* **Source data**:
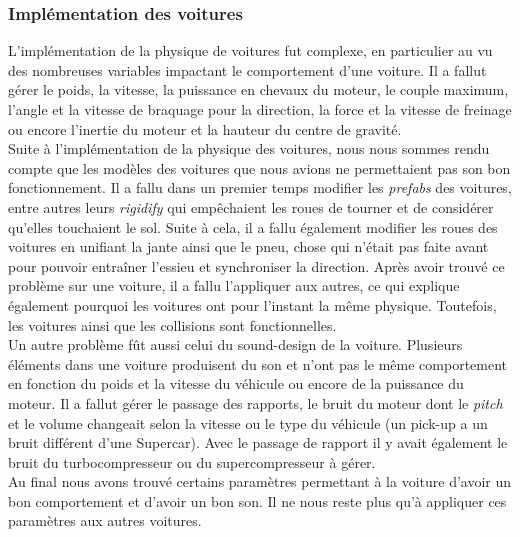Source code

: \documentclass[12pt,a4paper]{article}
\begin{document}
            \subsubsection{Implémentation des voitures}
                L'implémentation de la physique de voitures fut complexe, en particulier au vu des 
                nombreuses variables impactant le comportement d'une voiture. Il a fallut gérer le 
                poids, la vitesse, la puissance en chevaux du moteur, le couple maximum, l'angle et la 
                vitesse de braquage pour la direction, la force et la vitesse de freinage ou encore 
                l'inertie du moteur et la hauteur du centre de gravité.\\
                Suite à l'implémentation de la physique des voitures, nous nous sommes rendu compte que 
                les modèles des voitures que nous avions ne permettaient pas son bon fonctionnement. Il 
                a fallu dans un premier temps modifier les \textsl{prefabs} des voitures, entre autres 
                leurs \textsl{rigidify} qui empêchaient les roues de tourner et de considérer qu'elles 
                touchaient le sol. Suite à cela, il a fallu également modifier les roues des voitures en
                unifiant la jante ainsi que le pneu, chose qui n'était pas faite avant pour pouvoir 
                entraîner l'essieu et synchroniser la direction. Après avoir trouvé ce problème sur une 
                voiture, il a fallu l'appliquer aux autres, ce qui explique également pourquoi les 
                voitures ont pour l'instant la même physique. Toutefois, les voitures ainsi que les 
                collisions sont fonctionnelles.\\
                Un autre problème fût aussi celui du sound-design de la voiture. Plusieurs éléments dans
                une voiture produisent du son et n'ont pas le même comportement en fonction du poids et
                la vitesse du véhicule ou encore de la puissance du moteur. Il a fallut gérer le passage
                des rapports, le bruit du moteur dont le \textsl{pitch} et le volume changeait selon la
                vitesse ou le type du véhicule (un pick-up a un bruit différent d'une Supercar). Avec le
                passage de rapport il y avait également le bruit du turbocompresseur ou du
                supercompresseur à gérer.\\
                Au final nous avons trouvé certains paramètres permettant à la voiture d'avoir un bon
                comportement et d'avoir un bon son. Il ne nous reste plus qu'à appliquer ces paramètres
                aux autres voitures.
\end{document}
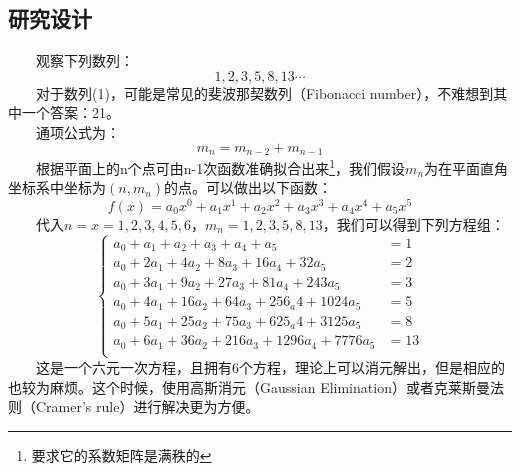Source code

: \documentclass[12pt]{article}
\begin{document}
      \subsection{研究设计}
        　　观察下列数列：
        \begin{equation}
          1, 2, 3, 5, 8, 13\cdots
        \end{equation}
        　　对于数列(1)，可能是常见的斐波那契数列（Fibonacci number），不难想到其中一个答案：21。\\
        　　通项公式为：
        \begin{equation}
          m_{n}=m_{n-2}+m_{n-1}
        \end{equation}
        　　根据平面上的n个点可由n-1次函数准确拟合出来\footnote{要求它的系数矩阵是满秩的}，我们假设$m_{n}$为在平面直角坐标系中坐标为$(n,m_{n})$的点。可以做出以下函数：
        \begin{equation}
          f(x)=a_{0}x^{0}+a_{1}x^{1}+a_{2}x^{2}+a_{3}x^{3}+a_{4}x^{4}+a_{5}x^{5}
        \end{equation}
        　　代入$n=x=1,2,3,4,5,6$，$m_{n}=1,2,3,5,8,13$，我们可以得到下列方程组：
        \begin{equation}
          \left\{
            \begin{aligned}
              a_{0}+a_{1}+a_{2}+a_{3}+a_{4}+a_{5}&=1\\
              a_{0}+2a_{1}+4a_{2}+8a_{3}+16a_{4}+32a_{5}&=2\\
              a_{0}+3a_{1}+9a_{2}+27a_{3}+81a_{4}+243a_{5}&=3\\
              a_{0}+4a_{1}+16a_{2}+64a_{3}+256_a{4}+1024a_{5}&=5\\
              a_{0}+5a_{1}+25a_{2}+75a_{3}+625_a{4}+3125a_{5}&=8\\
              a_{0}+6a_{1}+36a_{2}+216a_{3}+1296a_{4}+7776a_{5}&=13\\
            \end{aligned}
          \right.
        \end{equation}
        　　这是一个六元一次方程，且拥有6个方程，理论上可以消元解出，但是相应的也较为麻烦。这个时候，使用高斯消元（Gaussian Elimination）或者克莱斯曼法则（Cramer's rule）进行解决更为方便。
\end{document}
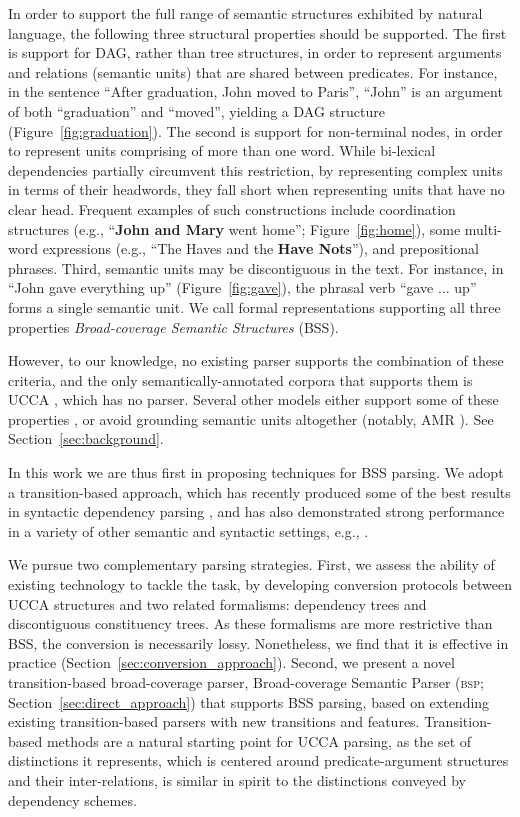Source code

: \documentclass[11pt]{article}
\newcommand{\secref}[1]{Section~\ref{#1}}
\newcommand{\figref}[1]{Figure~\ref{#1}}
\begin{document}
In order to support the full range of semantic structures exhibited by
natural language, the following three structural properties should be supported.
The first is support for DAG, rather than tree structures,
in order to represent arguments and relations (semantic units)
that are shared between predicates.
For instance, in the sentence
``After graduation, John moved to Paris'', ``John'' is an argument of both ``graduation''
and ``moved'', yielding a DAG structure (\figref{fig:graduation}).
The second is support for non-terminal nodes, in order to represent units
comprising of more than one word.
While bi-lexical dependencies partially circumvent this restriction, by
representing complex units in terms of their headwords, they fall short
when representing units that have no clear head.
Frequent examples of such constructions include
coordination structures (e.g., ``{\bf John and Mary} went home''; \figref{fig:home}),
some multi-word expressions (e.g., ``The Haves and the {\bf Have Nots}''),
and prepositional phrases.
Third, semantic units may be discontiguous in the text. For instance, in ``John gave everything up''
(\figref{fig:gave}), the phrasal verb ``gave ... up'' forms a single semantic unit.
We call formal representations supporting all three properties
{\it Broad-coverage Semantic Structures} (BSS).

However, to our knowledge, no existing parser supports the combination of these criteria,
and the only semantically-annotated corpora that supports them is UCCA \cite{abend2013universal},
which has no parser.
Several other models either support some of these properties \cite{oepen2015semeval},
or avoid grounding semantic units altogether
(notably, AMR \cite{banarescu2013abstract}). See \secref{sec:background}.

In this work we are thus first in proposing techniques for BSS parsing.
We adopt a transition-based approach, which has recently produced some of the best
results in syntactic dependency parsing
\cite{dyer2015transition,ballesteros2015improved}, and has also demonstrated
strong performance in a variety of other semantic and syntactic settings,
e.g., .

We pursue two complementary parsing strategies.
First, we assess the ability of existing technology to tackle the task,
by developing conversion protocols between UCCA structures and two related formalisms:
dependency trees and discontiguous constituency trees.
As these formalisms are more restrictive than BSS, the conversion
is necessarily lossy. Nonetheless, we find that it is effective
in practice (\secref{sec:conversion_approach}).
Second, we present a novel transition-based broad-coverage parser,
Broad-coverage Semantic Parser (\textsc{bsp}; \secref{sec:direct_approach})
that supports BSS parsing, based on extending existing transition-based parsers
with new transitions and features. %
Transition-based methods are a natural starting point for UCCA parsing,
as the set of distinctions it represents, which is centered around predicate-argument
structures and their inter-relations, is similar in spirit to the distinctions
conveyed by dependency schemes.
\end{document}
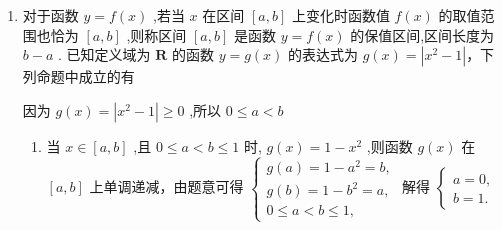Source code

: \begin{enumerate}
    \begin{jieda}
        $\dfrac{(a+1)x - \dfrac{1}{a}}{ax} = \dfrac{a+1}{a} - \dfrac{1}{a^2x}$，故函数为$y = \dfrac{a+1}{a} - \dfrac{1}{a^2x} (a \neq 0)$，易知函数的定义域为$(-\infty, 0) \cup (0, +\infty)$，故必有$m < n < 0$或$0 < m < n$. 故易知函数在$[m, n]$内严格单调递增，故$\left \{ \begin{array}{l}
                \dfrac{a+1}{a} - \dfrac{1}{a^2m} = m \\
                \dfrac{a+1}{a} - \dfrac{1}{a^2n} = n
            \end{array} \right.$，即$m, n$是$a^2x^2 - (a+1)ax + 1 = 0$的两根. 由韦达定理有$\left \{ \begin{array}{l}
                m+n = \dfrac{a+1}{a}\\
                m \cdot n = \dfrac{1}{a^2}
            \end{array} \right.$，由$\Delta > 0$得$((a+1)^2 - 4)a^2 > 0$，故$a \in (-\infty, -3]\cup [1, +\infty)$ \\
            $n - m = \sqrt{(m+n)^2 - 4mn} = \sqrt{(\dfrac{a+1}{a})^2 - \dfrac{4}{a^2}} = \sqrt{\dfrac{a^2+2a-3}{a^2}} \leq \dfrac{2\sqrt{3}}{3}$，当$a = 3$时取等号.
    \end{jieda}
    \item 对于函数 $y = f\left( x\right)$ ,若当 $x$ 在区间 $\left\lbrack  {a,b}\right\rbrack$ 上变化时函数值 $f\left( x\right)$ 的取值范围也恰为 $\left\lbrack  {a,b}\right\rbrack$ ,则称区间 $\left\lbrack  {a,b}\right\rbrack$ 是函数 $y = f\left( x\right)$ 的保值区间,区间长度为 $b - a$ . 已知定义域为 $\mathbf{R}$ 的函数 $y = g\left( x\right)$ 的表达式为 $g\left( x\right)  = \left| {{x}^{2} - 1}\right|$，下列命题中成立的有
    \begin{jieda}
        因为 $g\left( x\right)  = \left| {{x}^{2} - 1}\right|  \geq  0$ ,所以 $0 \leq  a < b$
        \begin{enumerate}
            \item 当 $x \in  \left\lbrack  {a,b}\right\rbrack$ ,且 $0 \leq  a < b \leq  1$ 时, $g\left( x\right)  = 1 - {x}^{2}$ ,则函数 $g\left( x\right)$ 在 $\left\lbrack  {a,b}\right\rbrack$ 上单调递减，由题意可得 $\left\{  \begin{array}{l} g\left( a\right)  = 1 - {a}^{2} = b, \\  g\left( b\right)  = 1 - {b}^{2} = a, \\  0 \leq  a < b \leq  1, \end{array}\right.$ 解得 $\left\{  \begin{array}{l} a = 0, \\  b = 1. \end{array}\right.$

\end{enumerate}
\end{jieda}
\end{enumerate}
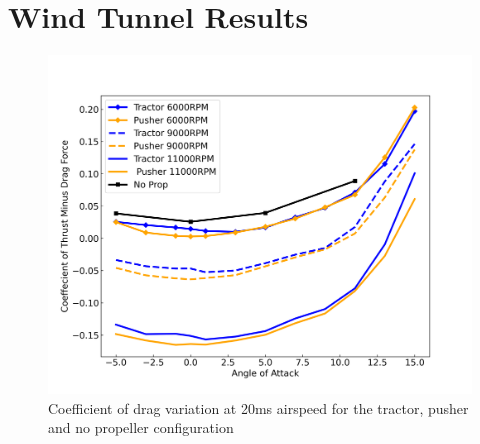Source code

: \graphicspath{{./Appendix/Figs/}}

\cleardoublepage

\chapter{Wind Tunnel Results}
\label{app:wtr}

\begin{figure}[H]
    \centering
    \includegraphics[scale = 0.7]{05_Results/Figs/Cd/10ms_Cd.png}
    \caption{Coefficient of drag variation at 20ms airspeed for the tractor, pusher and no propeller configuration}
    \label{fig:Cd_20ms}
\end{figure}




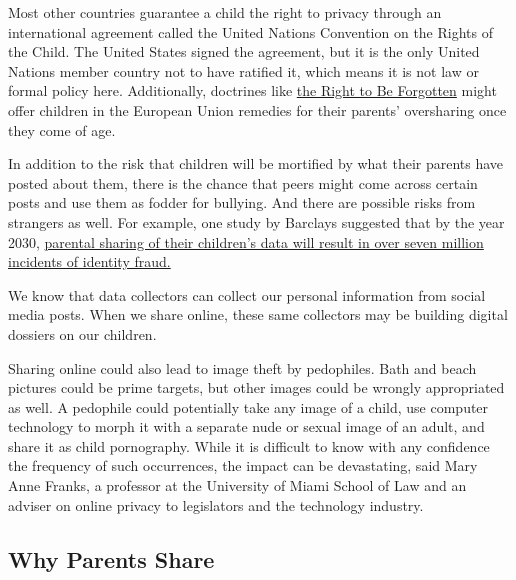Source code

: Most other countries guarantee a child the right to privacy through an
international agreement called the United Nations Convention on the
Rights of the Child. The United States signed the agreement, but it is
the only United Nations member country not to have ratified it, which
means it is not law or formal policy here. Additionally, doctrines like
\href{https://www.washingtonpost.com/news/parenting/wp/2018/07/11/how-europes-right-to-be-forgotten-could-protect-kids-online-privacy-in-the-u-s/?noredirect=on}{the
Right to Be Forgotten} might offer children in the European Union
remedies for their parents' oversharing once they come of age.

In addition to the risk that children will be mortified by what their
parents have posted about them, there is the chance that peers might
come across certain posts and use them as fodder for bullying. And there
are possible risks from strangers as well. For example, one study by
Barclays suggested that by the year 2030,
\href{https://www.bbc.com/news/education-44153754\#:~:text=\%22Sharenting\%22\%20\%2D\%20where\%20parents\%20share,with\%20so\%20much\%20online\%20sharing.}{parental
sharing of their children's data will result in over seven million
incidents of identity fraud.}

We know that data collectors can collect our personal information from
social media posts. When we share online, these same collectors may be
building digital dossiers on our children.

Sharing online could also lead to image theft by pedophiles. Bath and
beach pictures could be prime targets, but other images could be wrongly
appropriated as well. A pedophile could potentially take any image of a
child, use computer technology to morph it with a separate nude or
sexual image of an adult, and share it as child pornography. While it is
difficult to know with any confidence the frequency of such occurrences,
the impact can be devastating, said Mary Anne Franks, a professor at the
University of Miami School of Law and an adviser on online privacy to
legislators and the technology industry.

\hypertarget{why-parents-share}{%
\subsection{Why Parents Share}\label{why-parents-share}}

* **Task to carry out**:
Looking back at the data above, tally each line that includes the word "véhicule", then answer with the total alone.

* **Answer section**:
2